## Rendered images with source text
================================
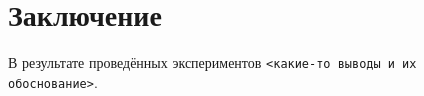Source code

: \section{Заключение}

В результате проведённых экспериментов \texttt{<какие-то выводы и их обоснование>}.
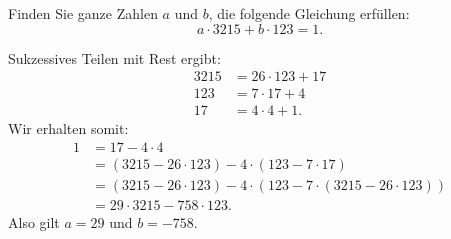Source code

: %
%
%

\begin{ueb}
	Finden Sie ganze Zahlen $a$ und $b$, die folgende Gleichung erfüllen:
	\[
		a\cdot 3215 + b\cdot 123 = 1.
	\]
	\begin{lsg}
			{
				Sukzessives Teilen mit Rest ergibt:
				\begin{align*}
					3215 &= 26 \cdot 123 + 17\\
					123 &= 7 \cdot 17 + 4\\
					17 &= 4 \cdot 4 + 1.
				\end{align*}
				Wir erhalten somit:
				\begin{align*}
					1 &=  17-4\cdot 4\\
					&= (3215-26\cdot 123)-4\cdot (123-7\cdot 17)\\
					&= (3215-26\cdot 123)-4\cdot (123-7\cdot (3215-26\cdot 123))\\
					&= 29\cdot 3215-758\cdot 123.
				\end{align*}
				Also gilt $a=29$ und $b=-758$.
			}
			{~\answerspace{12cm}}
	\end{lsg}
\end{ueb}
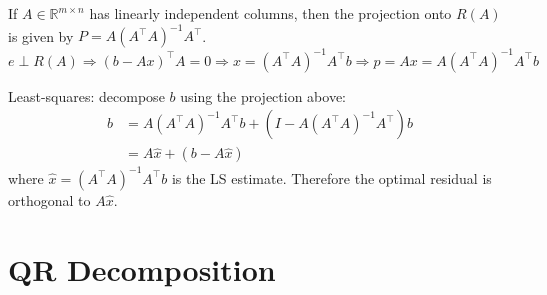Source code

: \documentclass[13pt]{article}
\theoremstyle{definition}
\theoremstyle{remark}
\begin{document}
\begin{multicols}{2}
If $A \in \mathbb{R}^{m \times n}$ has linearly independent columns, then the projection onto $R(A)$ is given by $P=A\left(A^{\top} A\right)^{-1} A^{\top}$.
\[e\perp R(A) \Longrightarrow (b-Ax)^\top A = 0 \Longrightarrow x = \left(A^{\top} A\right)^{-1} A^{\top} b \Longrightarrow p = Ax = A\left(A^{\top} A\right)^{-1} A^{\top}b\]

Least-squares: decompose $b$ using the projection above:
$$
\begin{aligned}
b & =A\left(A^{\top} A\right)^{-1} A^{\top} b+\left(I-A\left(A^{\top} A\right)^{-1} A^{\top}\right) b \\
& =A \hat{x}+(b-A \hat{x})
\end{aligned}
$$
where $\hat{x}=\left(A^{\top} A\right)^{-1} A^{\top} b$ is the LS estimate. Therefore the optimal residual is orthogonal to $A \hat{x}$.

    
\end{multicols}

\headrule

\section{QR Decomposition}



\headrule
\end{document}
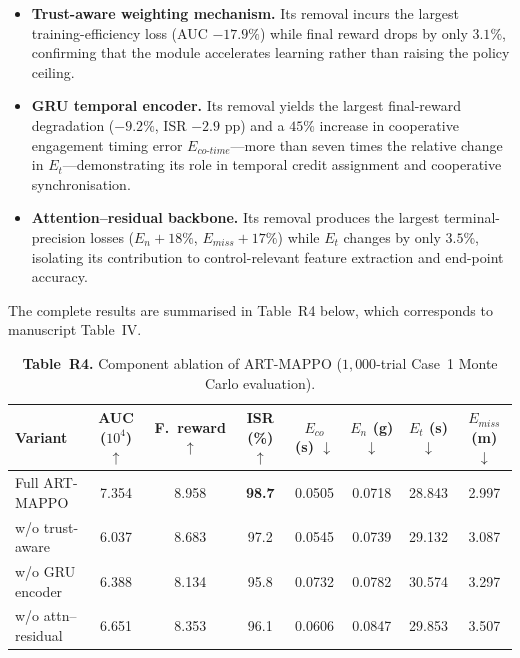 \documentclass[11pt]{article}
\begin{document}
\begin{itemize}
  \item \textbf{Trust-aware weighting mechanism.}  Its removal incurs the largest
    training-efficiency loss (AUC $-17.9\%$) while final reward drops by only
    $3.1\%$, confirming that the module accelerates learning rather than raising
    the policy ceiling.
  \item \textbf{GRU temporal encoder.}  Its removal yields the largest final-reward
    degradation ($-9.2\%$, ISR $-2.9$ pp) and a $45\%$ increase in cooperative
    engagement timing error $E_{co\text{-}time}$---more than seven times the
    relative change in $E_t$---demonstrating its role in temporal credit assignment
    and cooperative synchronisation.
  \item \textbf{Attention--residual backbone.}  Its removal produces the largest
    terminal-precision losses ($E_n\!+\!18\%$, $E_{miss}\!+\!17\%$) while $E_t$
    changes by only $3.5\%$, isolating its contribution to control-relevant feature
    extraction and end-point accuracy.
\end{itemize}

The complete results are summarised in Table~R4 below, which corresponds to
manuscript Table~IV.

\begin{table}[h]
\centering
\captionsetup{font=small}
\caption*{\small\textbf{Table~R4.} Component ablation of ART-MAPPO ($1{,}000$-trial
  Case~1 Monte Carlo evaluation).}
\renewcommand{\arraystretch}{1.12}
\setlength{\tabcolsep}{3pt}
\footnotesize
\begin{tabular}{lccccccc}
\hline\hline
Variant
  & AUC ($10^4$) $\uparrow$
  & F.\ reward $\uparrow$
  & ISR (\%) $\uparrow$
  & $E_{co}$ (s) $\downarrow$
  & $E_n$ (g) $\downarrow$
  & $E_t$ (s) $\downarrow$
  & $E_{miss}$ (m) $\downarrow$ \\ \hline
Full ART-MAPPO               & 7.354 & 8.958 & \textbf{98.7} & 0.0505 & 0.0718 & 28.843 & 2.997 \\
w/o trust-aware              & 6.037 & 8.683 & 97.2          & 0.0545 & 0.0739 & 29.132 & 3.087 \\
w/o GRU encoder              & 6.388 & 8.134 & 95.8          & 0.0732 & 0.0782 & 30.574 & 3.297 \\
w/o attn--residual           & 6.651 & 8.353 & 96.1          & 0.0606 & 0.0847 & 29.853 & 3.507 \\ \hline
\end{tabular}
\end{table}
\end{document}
================================
## Exercise requirements
Without the pictures, write out every entry precisely as it appears.

## Output for this task
Source code

: \section{Заключение}

В результате проведённых экспериментов \texttt{<какие-то выводы и их обоснование>}.
Source code

: %
%
%

\begin{ueb}
	Finden Sie ganze Zahlen $a$ und $b$, die folgende Gleichung erfüllen:
	\[
		a\cdot 3215 + b\cdot 123 = 1.
	\]
	\begin{lsg}
			{
				Sukzessives Teilen mit Rest ergibt:
				\begin{align*}
					3215 &= 26 \cdot 123 + 17\\
					123 &= 7 \cdot 17 + 4\\
					17 &= 4 \cdot 4 + 1.
				\end{align*}
				Wir erhalten somit:
				\begin{align*}
					1 &=  17-4\cdot 4\\
					&= (3215-26\cdot 123)-4\cdot (123-7\cdot 17)\\
					&= (3215-26\cdot 123)-4\cdot (123-7\cdot (3215-26\cdot 123))\\
					&= 29\cdot 3215-758\cdot 123.
				\end{align*}
				Also gilt $a=29$ und $b=-758$.
			}
			{~\answerspace{12cm}}
	\end{lsg}
\end{ueb}
Source code

: \documentclass[13pt]{article}
\theoremstyle{definition}
\theoremstyle{remark}
\begin{document}
\begin{multicols}{2}
If $A \in \mathbb{R}^{m \times n}$ has linearly independent columns, then the projection onto $R(A)$ is given by $P=A\left(A^{\top} A\right)^{-1} A^{\top}$.
\[e\perp R(A) \Longrightarrow (b-Ax)^\top A = 0 \Longrightarrow x = \left(A^{\top} A\right)^{-1} A^{\top} b \Longrightarrow p = Ax = A\left(A^{\top} A\right)^{-1} A^{\top}b\]

Least-squares: decompose $b$ using the projection above:
$$
\begin{aligned}
b & =A\left(A^{\top} A\right)^{-1} A^{\top} b+\left(I-A\left(A^{\top} A\right)^{-1} A^{\top}\right) b \\
& =A \hat{x}+(b-A \hat{x})
\end{aligned}
$$
where $\hat{x}=\left(A^{\top} A\right)^{-1} A^{\top} b$ is the LS estimate. Therefore the optimal residual is orthogonal to $A \hat{x}$.

    
\end{multicols}

\headrule

\section{QR Decomposition}



\headrule
\end{document}
 \documentclass[11pt]{article}
\begin{document}
\begin{itemize}
  \item \textbf{Trust-aware weighting mechanism.}  Its removal incurs the largest
    training-efficiency loss (AUC $-17.9\%$) while final reward drops by only
    $3.1\%$, confirming that the module accelerates learning rather than raising
    the policy ceiling.
  \item \textbf{GRU temporal encoder.}  Its removal yields the largest final-reward
    degradation ($-9.2\%$, ISR $-2.9$ pp) and a $45\%$ increase in cooperative
    engagement timing error $E_{co\text{-}time}$---more than seven times the
    relative change in $E_t$---demonstrating its role in temporal credit assignment
    and cooperative synchronisation.
  \item \textbf{Attention--residual backbone.}  Its removal produces the largest
    terminal-precision losses ($E_n\!+\!18\%$, $E_{miss}\!+\!17\%$) while $E_t$
    changes by only $3.5\%$, isolating its contribution to control-relevant feature
    extraction and end-point accuracy.
\end{itemize}

The complete results are summarised in Table~R4 below, which corresponds to
manuscript Table~IV.

\begin{table}[h]
\centering
\captionsetup{font=small}
\caption*{\small\textbf{Table~R4.} Component ablation of ART-MAPPO ($1{,}000$-trial
  Case~1 Monte Carlo evaluation).}
\renewcommand{\arraystretch}{1.12}
\setlength{\tabcolsep}{3pt}
\footnotesize
\begin{tabular}{lccccccc}
\hline\hline
Variant
  & AUC ($10^4$) $\uparrow$
  & F.\ reward $\uparrow$
  & ISR (\%) $\uparrow$
  & $E_{co}$ (s) $\downarrow$
  & $E_n$ (g) $\downarrow$
  & $E_t$ (s) $\downarrow$
  & $E_{miss}$ (m) $\downarrow$ \\ \hline
Full ART-MAPPO               & 7.354 & 8.958 & \textbf{98.7} & 0.0505 & 0.0718 & 28.843 & 2.997 \\
w/o trust-aware              & 6.037 & 8.683 & 97.2          & 0.0545 & 0.0739 & 29.132 & 3.087 \\
w/o GRU encoder              & 6.388 & 8.134 & 95.8          & 0.0732 & 0.0782 & 30.574 & 3.297 \\
w/o attn--residual           & 6.651 & 8.353 & 96.1          & 0.0606 & 0.0847 & 29.853 & 3.507 \\ \hline
\end{tabular}
\end{table}
\end{document}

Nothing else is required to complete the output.